══ Data provided ══

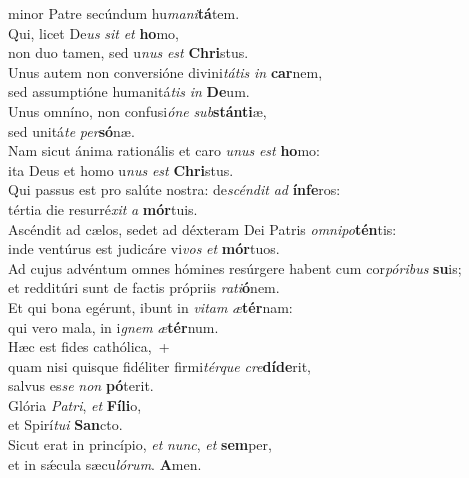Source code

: \oddverse minor Patre secúndum hu\textit{ma}\textit{ni}\textbf{tá}tem.\\
\evenverse Qui, licet De\textit{us} \textit{sit} \textit{et} \textbf{ho}mo,~\*\\
\evenverse non duo tamen, sed u\textit{nus} \textit{est} \textbf{Chri}stus.\\
\oddverse Unus autem non conversióne divini\textit{tá}\textit{tis} \textit{in} \textbf{car}nem,~\*\\
\oddverse sed assumptióne humanitá\textit{tis} \textit{in} \textbf{De}um.\\
\evenverse Unus omníno, non confusi\textit{ó}\textit{ne} \textit{sub}\textbf{stán}\textbf{ti}æ,~\*\\
\evenverse sed unitá\textit{te} \textit{per}\textbf{só}næ.\\
\oddverse Nam sicut ánima rationális et caro \textit{u}\textit{nus} \textit{est} \textbf{ho}mo:~\*\\
\oddverse ita Deus et homo u\textit{nus} \textit{est} \textbf{Chri}stus.\\
\evenverse Qui passus est pro salúte nostra: de\textit{scén}\textit{dit} \textit{ad} \textbf{ín}\textbf{fe}ros:~\*\\
\evenverse tértia die resurré\textit{xit} \textit{a} \textbf{mór}tuis.\\
\oddverse Ascéndit ad cælos, sedet ad déxteram Dei Patris \textit{om}\textit{ni}\textit{po}\textbf{tén}tis:~\*\\
\oddverse inde ventúrus est judicáre vi\textit{vos} \textit{et} \textbf{mór}tuos.\\
\evenverse Ad cujus advéntum omnes hómines resúrgere habent cum cor\textit{pó}\textit{ri}\textit{bus} \textbf{su}is;~\*\\
\evenverse et redditúri sunt de factis própriis \textit{ra}\textit{ti}\textbf{ó}nem.\\
\oddverse Et qui bona egérunt, ibunt in \textit{vi}\textit{tam} \textit{æ}\textbf{tér}nam:~\*\\
\oddverse qui vero mala, in i\textit{gnem} \textit{æ}\textbf{tér}num.\\
\evenverse Hæc est fides cathólica,~+\\
\evenverse  quam nisi quisque fidéliter firmi\textit{tér}\textit{que} \textit{cre}\textbf{dí}\textbf{de}rit,~\*\\
\evenverse salvus es\textit{se} \textit{non} \textbf{pó}terit.\\
\oddverse Glória \textit{Pa}\textit{tri}, \textit{et} \textbf{Fí}\textbf{li}o,~\*\\
\oddverse et Spirí\textit{tu}\textit{i} \textbf{San}cto.\\
\evenverse Sicut erat in princípio, \textit{et} \textit{nunc}, \textit{et} \textbf{sem}per,~\*\\
\evenverse et in sǽcula sæcu\textit{ló}\textit{rum}. \textbf{A}men.\\
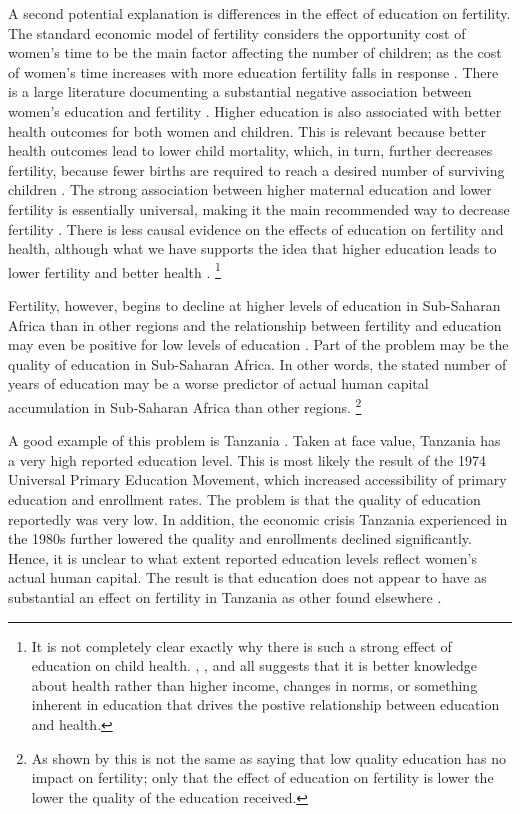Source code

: \documentclass[letterpaper,12pt]{article}
\begin{document}
A second potential explanation is differences in the effect of education 
on fertility. 
The standard economic model of fertility considers the opportunity cost
of women's time to be the main factor affecting the number of children;
as the cost of women's time increases with more education fertility 
falls in response \citep{becker91}. 
There is a large literature documenting a substantial negative association 
between women's education and fertility \citep{strauss95}.
Higher education is also associated with better health outcomes for both 
women and children.
This is relevant because better health outcomes lead to lower child 
mortality, which, in turn, further decreases fertility, because fewer 
births are required to reach a desired number of surviving children 
\citep{Ainsworth1996}. 
The strong association between higher maternal education and lower fertility 
is essentially universal, making it the main recommended way to decrease 
fertility \citep{schultz02}.
There is less causal evidence on the effects of education on fertility
and health, although what we have supports the idea that higher education
leads to lower fertility and better health 
\citep{Breierova2004,Behrman2015,Keats2016,Ozier2016}.%
\footnote{
It is not completely clear exactly why there is such a strong
effect of education on child health.
\citet{Thomas1991}, \citet{Glewwe1999}, and \citet{Kovsted2002}
all suggests that it is better knowledge about health rather 
than higher income, changes in norms, or something inherent in 
education that drives the postive relationship between education
and health.
} 

Fertility, however, begins to decline at higher levels of education in
Sub-Saharan Africa than in other regions and the relationship between
fertility and education may even be positive for low levels of education
\citep{Ainsworth1996,Benefo1996,Thomas1996}. 
Part of the problem may be the quality of education in Sub-Saharan
Africa. 
In other words, the stated number of years of education may be a worse
predictor of actual human capital accumulation in Sub-Saharan Africa
than other regions.%
\footnote{
As shown by \citet{Oye2016} this is not the same as saying that low
quality education has no impact on fertility; only that the effect of
education on fertility is lower the lower the quality of the education
received.}

A good example of this problem is Tanzania
\citep{Galabawa2001,Wedgwood2005}. 
Taken at face value, Tanzania has a very high reported education level. 
This is most likely the result of the 1974 Universal Primary Education
Movement, which increased accessibility of primary education and
enrollment rates. 
The problem is that the quality of education reportedly was very low. 
In addition, the economic crisis Tanzania experienced in the 1980s
further lowered the quality and enrollments declined significantly. 
Hence, it is unclear to what extent reported education levels reflect
women's actual human capital. 
The result is that education does not appear to have as substantial an
effect on fertility in Tanzania as other found elsewhere
\citep{Alam2016}.
\end{document}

═══

§ **Task to complete**
Provide the lines again, unchanged, from where the data above begins through the line containing "Unus autem non", both ends included, omitting pictures and adding nothing.

§ **The completed task**
Source code

: \oddverse minor Patre secúndum hu\textit{ma}\textit{ni}\textbf{tá}tem.\\
\evenverse Qui, licet De\textit{us} \textit{sit} \textit{et} \textbf{ho}mo,~\*\\
\evenverse non duo tamen, sed u\textit{nus} \textit{est} \textbf{Chri}stus.\\
\oddverse Unus autem non conversióne divini\textit{tá}\textit{tis} \textit{in} \textbf{car}nem,~\*\\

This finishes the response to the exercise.